→ WHAT THIS TASK INVOLVES:
Find all the lines in the entries below that hold the word "financial" and copy them.

→ DATA FOR THE TASK:

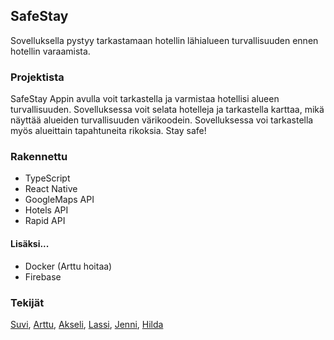 ## SafeStay  
Sovelluksella pystyy tarkastamaan hotellin lähialueen turvallisuuden ennen hotellin varaamista.  

### Projektista
SafeStay Appin avulla voit tarkastella ja varmistaa hotellisi alueen turvallisuuden. Sovelluksessa voit selata hotelleja ja tarkastella karttaa, mikä näyttää alueiden turvallisuuden värikoodein. Sovelluksessa voi tarkastella myös alueittain tapahtuneita rikoksia. Stay safe!  

### Rakennettu  
- TypeScript  
- React Native  
- GoogleMaps API
- Hotels API
- Rapid API
  
#### Lisäksi...  
- Docker (Arttu hoitaa)  
- Firebase
  
### Tekijät  
[Suvi](https://github.com/SuviAnnina), [Arttu](https://github.com/ArttuuS/), [Akseli](https://github.com/AkseliVa), [Lassi](https://github.com/Lassive), [Jenni](https://github.com/jenvii), [Hilda](https://github.com/NotInUseHi)  

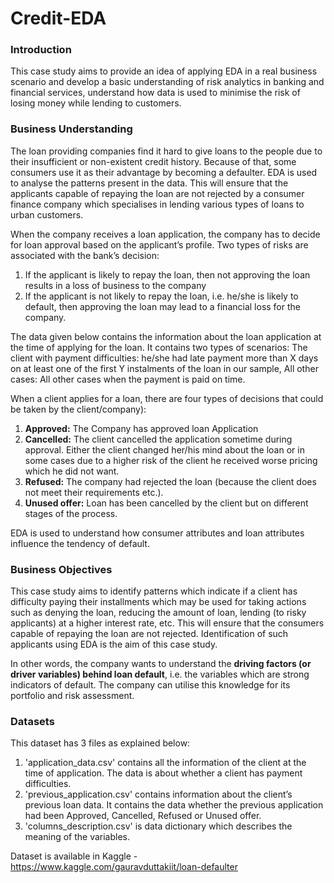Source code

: # Credit-EDA

### Introduction
This case study aims to provide an idea of applying EDA in a real business scenario and develop a basic understanding of risk analytics in banking and financial services, understand how data is used to minimise the risk of losing money while lending to customers.


### Business Understanding
The loan providing companies find it hard to give loans to the people due to their insufficient or non-existent credit history. Because of that, some consumers use it as their advantage by becoming a defaulter. EDA is used to analyse the patterns present in the data. This will ensure that the applicants capable of repaying the loan are not rejected by a consumer finance company which specialises in lending various types of loans to urban customers.

When the company receives a loan application, the company has to decide for loan approval based on the applicant’s profile. Two types of risks are associated with the bank’s decision:
1. If the applicant is likely to repay the loan, then not approving the loan results in a loss of business to the company
2. If the applicant is not likely to repay the loan, i.e. he/she is likely to default, then approving the loan may lead to a financial loss for the company.

The data given below contains the information about the loan application at the time of applying for the loan. It contains two types of scenarios:
The client with payment difficulties: he/she had late payment more than X days on at least one of the first Y instalments of the loan in our sample,
All other cases: All other cases when the payment is paid on time.

When a client applies for a loan, there are four types of decisions that could be taken by the client/company):
1. **Approved:** The Company has approved loan Application
2. **Cancelled:** The client cancelled the application sometime during approval. Either the client changed her/his mind about the loan or in some cases due to a higher risk of the client he received worse pricing which he did not want.
3. **Refused:** The company had rejected the loan (because the client does not meet their requirements etc.).
4. **Unused offer:** Loan has been cancelled by the client but on different stages of the process.

EDA is used to understand how consumer attributes and loan attributes influence the tendency of default.


### Business Objectives
This case study aims to identify patterns which indicate if a client has difficulty paying their installments which may be used for taking actions such as denying the loan, reducing the amount of loan, lending (to risky applicants) at a higher interest rate, etc. This will ensure that the consumers capable of repaying the loan are not rejected. Identification of such applicants using EDA is the aim of this case study.

In other words, the company wants to understand the **driving factors (or driver variables) behind loan default**, i.e. the variables which are strong indicators of default.  The company can utilise this knowledge for its portfolio and risk assessment.


### Datasets
This dataset has 3 files as explained below: 
1. 'application_data.csv'  contains all the information of the client at the time of application.
The data is about whether a client has payment difficulties.
2. 'previous_application.csv' contains information about the client’s previous loan data. It contains the data whether the previous application had been Approved, Cancelled, Refused or Unused offer.
3. 'columns_description.csv' is data dictionary which describes the meaning of the variables.

Dataset is available in Kaggle - https://www.kaggle.com/gauravduttakiit/loan-defaulter
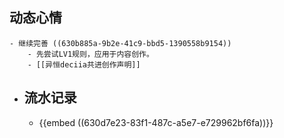 ## 动态心情
	- 继续完善 ((630b885a-9b2e-41c9-bbd5-1390558b9154))
		- 先尝试LV1规则，应用于内容创作。
		- [[异恒deciia共进创作声明]]
- ## 流水记录
	- {{embed ((630d7e23-83f1-487c-a5e7-e729962bf6fa))}}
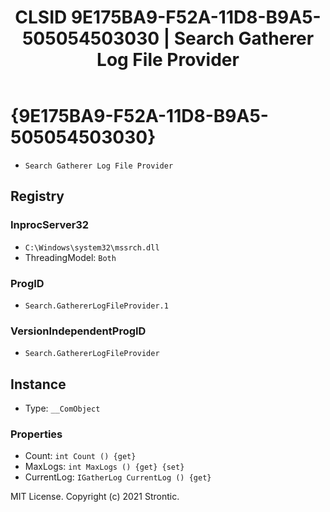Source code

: ﻿---
title: "CLSID 9E175BA9-F52A-11D8-B9A5-505054503030 | Search Gatherer Log File Provider"
excerpt: What is COM-Object CLSID 9E175BA9-F52A-11D8-B9A5-505054503030?
---

# {9E175BA9-F52A-11D8-B9A5-505054503030}

* `Search Gatherer Log File Provider`

## Registry


### InprocServer32

* `C:\Windows\system32\mssrch.dll`
* ThreadingModel: `Both`

### ProgID

* `Search.GathererLogFileProvider.1`

### VersionIndependentProgID

* `Search.GathererLogFileProvider`

## Instance

* Type: `__ComObject`

### Properties

* Count: `int Count () {get} `
* MaxLogs: `int MaxLogs () {get} {set} `
* CurrentLog: `IGatherLog CurrentLog () {get} `

MIT License. Copyright (c) 2021 Strontic.


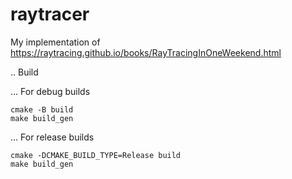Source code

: # raytracer
My implementation of https://raytracing.github.io/books/RayTracingInOneWeekend.html


.. Build

... For debug builds

    cmake -B build
    make build_gen


... For release builds

    cmake -DCMAKE_BUILD_TYPE=Release build
    make build_gen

→ TASK OUTPUT:
This case study aims to provide an idea of applying EDA in a real business scenario and develop a basic understanding of risk analytics in banking and financial services, understand how data is used to minimise the risk of losing money while lending to customers.
2. If the applicant is not likely to repay the loan, i.e. he/she is likely to default, then approving the loan may lead to a financial loss for the company.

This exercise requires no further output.